══ DATA UNDER STUDY

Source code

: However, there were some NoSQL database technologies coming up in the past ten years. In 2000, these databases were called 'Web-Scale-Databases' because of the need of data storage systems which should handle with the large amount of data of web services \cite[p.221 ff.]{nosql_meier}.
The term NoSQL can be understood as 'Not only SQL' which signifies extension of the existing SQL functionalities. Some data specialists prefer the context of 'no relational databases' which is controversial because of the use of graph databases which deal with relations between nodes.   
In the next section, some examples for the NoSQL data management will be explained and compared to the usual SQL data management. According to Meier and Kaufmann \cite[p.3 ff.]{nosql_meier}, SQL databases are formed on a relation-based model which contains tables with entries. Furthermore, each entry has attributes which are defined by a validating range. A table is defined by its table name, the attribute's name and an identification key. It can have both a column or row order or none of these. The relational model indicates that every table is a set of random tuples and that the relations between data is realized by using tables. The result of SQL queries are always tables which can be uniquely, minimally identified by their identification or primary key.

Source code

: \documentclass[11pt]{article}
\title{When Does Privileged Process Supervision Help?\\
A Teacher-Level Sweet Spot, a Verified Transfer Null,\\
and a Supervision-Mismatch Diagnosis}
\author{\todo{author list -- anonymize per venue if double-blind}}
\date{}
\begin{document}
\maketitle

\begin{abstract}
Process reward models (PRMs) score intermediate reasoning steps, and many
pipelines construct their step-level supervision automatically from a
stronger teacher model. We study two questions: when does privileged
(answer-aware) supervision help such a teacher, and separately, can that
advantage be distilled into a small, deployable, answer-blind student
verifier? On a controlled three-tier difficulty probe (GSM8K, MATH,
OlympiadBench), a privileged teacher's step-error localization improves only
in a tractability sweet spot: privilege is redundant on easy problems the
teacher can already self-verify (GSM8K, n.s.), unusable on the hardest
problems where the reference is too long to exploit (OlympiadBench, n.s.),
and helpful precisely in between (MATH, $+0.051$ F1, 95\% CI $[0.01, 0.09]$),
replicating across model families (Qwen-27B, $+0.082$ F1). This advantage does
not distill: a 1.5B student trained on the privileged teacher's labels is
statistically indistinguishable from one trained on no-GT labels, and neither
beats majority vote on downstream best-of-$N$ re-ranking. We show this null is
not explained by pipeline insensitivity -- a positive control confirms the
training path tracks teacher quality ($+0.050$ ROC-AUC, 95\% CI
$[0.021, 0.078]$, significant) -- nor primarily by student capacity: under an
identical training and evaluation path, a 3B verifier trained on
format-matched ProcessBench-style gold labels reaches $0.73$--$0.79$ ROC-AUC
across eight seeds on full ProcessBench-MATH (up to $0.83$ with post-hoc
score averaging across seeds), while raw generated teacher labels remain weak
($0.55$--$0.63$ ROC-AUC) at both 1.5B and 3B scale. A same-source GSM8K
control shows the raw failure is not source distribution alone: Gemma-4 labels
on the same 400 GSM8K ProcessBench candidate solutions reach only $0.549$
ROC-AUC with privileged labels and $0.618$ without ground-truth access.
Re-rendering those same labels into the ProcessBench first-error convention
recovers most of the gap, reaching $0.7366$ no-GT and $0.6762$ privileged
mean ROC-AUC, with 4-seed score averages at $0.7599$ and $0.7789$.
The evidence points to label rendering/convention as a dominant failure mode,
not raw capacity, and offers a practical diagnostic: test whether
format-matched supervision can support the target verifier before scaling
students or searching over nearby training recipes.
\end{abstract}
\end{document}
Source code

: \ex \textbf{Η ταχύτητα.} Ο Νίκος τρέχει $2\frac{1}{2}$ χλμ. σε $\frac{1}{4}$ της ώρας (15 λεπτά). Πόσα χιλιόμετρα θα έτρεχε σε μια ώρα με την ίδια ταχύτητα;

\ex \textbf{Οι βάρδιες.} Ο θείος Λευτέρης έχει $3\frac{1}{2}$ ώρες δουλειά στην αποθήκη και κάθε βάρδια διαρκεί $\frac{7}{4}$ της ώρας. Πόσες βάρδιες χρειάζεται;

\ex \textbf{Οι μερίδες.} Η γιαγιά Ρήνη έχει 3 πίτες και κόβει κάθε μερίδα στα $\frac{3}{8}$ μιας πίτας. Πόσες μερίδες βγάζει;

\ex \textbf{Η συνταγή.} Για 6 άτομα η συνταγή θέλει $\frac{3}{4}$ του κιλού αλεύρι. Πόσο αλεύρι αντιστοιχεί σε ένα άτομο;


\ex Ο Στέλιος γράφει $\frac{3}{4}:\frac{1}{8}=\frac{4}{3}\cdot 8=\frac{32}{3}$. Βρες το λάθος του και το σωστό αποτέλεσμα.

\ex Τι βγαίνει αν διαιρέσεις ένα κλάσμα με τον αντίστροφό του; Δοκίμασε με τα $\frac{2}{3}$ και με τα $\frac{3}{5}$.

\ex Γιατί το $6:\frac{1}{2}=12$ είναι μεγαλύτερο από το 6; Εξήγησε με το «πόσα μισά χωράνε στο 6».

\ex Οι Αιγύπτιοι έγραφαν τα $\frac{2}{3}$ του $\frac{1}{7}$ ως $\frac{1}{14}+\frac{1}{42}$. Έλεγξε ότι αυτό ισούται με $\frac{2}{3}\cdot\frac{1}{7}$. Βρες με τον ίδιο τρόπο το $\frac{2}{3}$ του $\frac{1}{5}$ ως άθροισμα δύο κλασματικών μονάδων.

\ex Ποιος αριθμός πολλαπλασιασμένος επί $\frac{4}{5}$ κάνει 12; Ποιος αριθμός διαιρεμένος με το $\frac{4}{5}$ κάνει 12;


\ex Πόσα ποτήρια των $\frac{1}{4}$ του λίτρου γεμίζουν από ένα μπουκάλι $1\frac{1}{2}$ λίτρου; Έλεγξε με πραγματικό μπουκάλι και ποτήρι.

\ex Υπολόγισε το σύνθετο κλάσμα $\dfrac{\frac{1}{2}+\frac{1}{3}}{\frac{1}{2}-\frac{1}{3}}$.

════

## DIRECTIONS
Return the material exactly as it was provided.

## OUTPUT OF THE TASK
Source code

: However, there were some NoSQL database technologies coming up in the past ten years. In 2000, these databases were called 'Web-Scale-Databases' because of the need of data storage systems which should handle with the large amount of data of web services \cite[p.221 ff.]{nosql_meier}.
The term NoSQL can be understood as 'Not only SQL' which signifies extension of the existing SQL functionalities. Some data specialists prefer the context of 'no relational databases' which is controversial because of the use of graph databases which deal with relations between nodes.   
In the next section, some examples for the NoSQL data management will be explained and compared to the usual SQL data management. According to Meier and Kaufmann \cite[p.3 ff.]{nosql_meier}, SQL databases are formed on a relation-based model which contains tables with entries. Furthermore, each entry has attributes which are defined by a validating range. A table is defined by its table name, the attribute's name and an identification key. It can have both a column or row order or none of these. The relational model indicates that every table is a set of random tuples and that the relations between data is realized by using tables. The result of SQL queries are always tables which can be uniquely, minimally identified by their identification or primary key.

Source code

: \documentclass[11pt]{article}
\title{When Does Privileged Process Supervision Help?\\
A Teacher-Level Sweet Spot, a Verified Transfer Null,\\
and a Supervision-Mismatch Diagnosis}
\author{\todo{author list -- anonymize per venue if double-blind}}
\date{}
\begin{document}
\maketitle

\begin{abstract}
Process reward models (PRMs) score intermediate reasoning steps, and many
pipelines construct their step-level supervision automatically from a
stronger teacher model. We study two questions: when does privileged
(answer-aware) supervision help such a teacher, and separately, can that
advantage be distilled into a small, deployable, answer-blind student
verifier? On a controlled three-tier difficulty probe (GSM8K, MATH,
OlympiadBench), a privileged teacher's step-error localization improves only
in a tractability sweet spot: privilege is redundant on easy problems the
teacher can already self-verify (GSM8K, n.s.), unusable on the hardest
problems where the reference is too long to exploit (OlympiadBench, n.s.),
and helpful precisely in between (MATH, $+0.051$ F1, 95\% CI $[0.01, 0.09]$),
replicating across model families (Qwen-27B, $+0.082$ F1). This advantage does
not distill: a 1.5B student trained on the privileged teacher's labels is
statistically indistinguishable from one trained on no-GT labels, and neither
beats majority vote on downstream best-of-$N$ re-ranking. We show this null is
not explained by pipeline insensitivity -- a positive control confirms the
training path tracks teacher quality ($+0.050$ ROC-AUC, 95\% CI
$[0.021, 0.078]$, significant) -- nor primarily by student capacity: under an
identical training and evaluation path, a 3B verifier trained on
format-matched ProcessBench-style gold labels reaches $0.73$--$0.79$ ROC-AUC
across eight seeds on full ProcessBench-MATH (up to $0.83$ with post-hoc
score averaging across seeds), while raw generated teacher labels remain weak
($0.55$--$0.63$ ROC-AUC) at both 1.5B and 3B scale. A same-source GSM8K
control shows the raw failure is not source distribution alone: Gemma-4 labels
on the same 400 GSM8K ProcessBench candidate solutions reach only $0.549$
ROC-AUC with privileged labels and $0.618$ without ground-truth access.
Re-rendering those same labels into the ProcessBench first-error convention
recovers most of the gap, reaching $0.7366$ no-GT and $0.6762$ privileged
mean ROC-AUC, with 4-seed score averages at $0.7599$ and $0.7789$.
The evidence points to label rendering/convention as a dominant failure mode,
not raw capacity, and offers a practical diagnostic: test whether
format-matched supervision can support the target verifier before scaling
students or searching over nearby training recipes.
\end{abstract}
\end{document}
Source code

: \ex \textbf{Η ταχύτητα.} Ο Νίκος τρέχει $2\frac{1}{2}$ χλμ. σε $\frac{1}{4}$ της ώρας (15 λεπτά). Πόσα χιλιόμετρα θα έτρεχε σε μια ώρα με την ίδια ταχύτητα;

\ex \textbf{Οι βάρδιες.} Ο θείος Λευτέρης έχει $3\frac{1}{2}$ ώρες δουλειά στην αποθήκη και κάθε βάρδια διαρκεί $\frac{7}{4}$ της ώρας. Πόσες βάρδιες χρειάζεται;

\ex \textbf{Οι μερίδες.} Η γιαγιά Ρήνη έχει 3 πίτες και κόβει κάθε μερίδα στα $\frac{3}{8}$ μιας πίτας. Πόσες μερίδες βγάζει;

\ex \textbf{Η συνταγή.} Για 6 άτομα η συνταγή θέλει $\frac{3}{4}$ του κιλού αλεύρι. Πόσο αλεύρι αντιστοιχεί σε ένα άτομο;


\ex Ο Στέλιος γράφει $\frac{3}{4}:\frac{1}{8}=\frac{4}{3}\cdot 8=\frac{32}{3}$. Βρες το λάθος του και το σωστό αποτέλεσμα.

\ex Τι βγαίνει αν διαιρέσεις ένα κλάσμα με τον αντίστροφό του; Δοκίμασε με τα $\frac{2}{3}$ και με τα $\frac{3}{5}$.

\ex Γιατί το $6:\frac{1}{2}=12$ είναι μεγαλύτερο από το 6; Εξήγησε με το «πόσα μισά χωράνε στο 6».

\ex Οι Αιγύπτιοι έγραφαν τα $\frac{2}{3}$ του $\frac{1}{7}$ ως $\frac{1}{14}+\frac{1}{42}$. Έλεγξε ότι αυτό ισούται με $\frac{2}{3}\cdot\frac{1}{7}$. Βρες με τον ίδιο τρόπο το $\frac{2}{3}$ του $\frac{1}{5}$ ως άθροισμα δύο κλασματικών μονάδων.

\ex Ποιος αριθμός πολλαπλασιασμένος επί $\frac{4}{5}$ κάνει 12; Ποιος αριθμός διαιρεμένος με το $\frac{4}{5}$ κάνει 12;


\ex Πόσα ποτήρια των $\frac{1}{4}$ του λίτρου γεμίζουν από ένα μπουκάλι $1\frac{1}{2}$ λίτρου; Έλεγξε με πραγματικό μπουκάλι και ποτήρι.

\ex Υπολόγισε το σύνθετο κλάσμα $\dfrac{\frac{1}{2}+\frac{1}{3}}{\frac{1}{2}-\frac{1}{3}}$.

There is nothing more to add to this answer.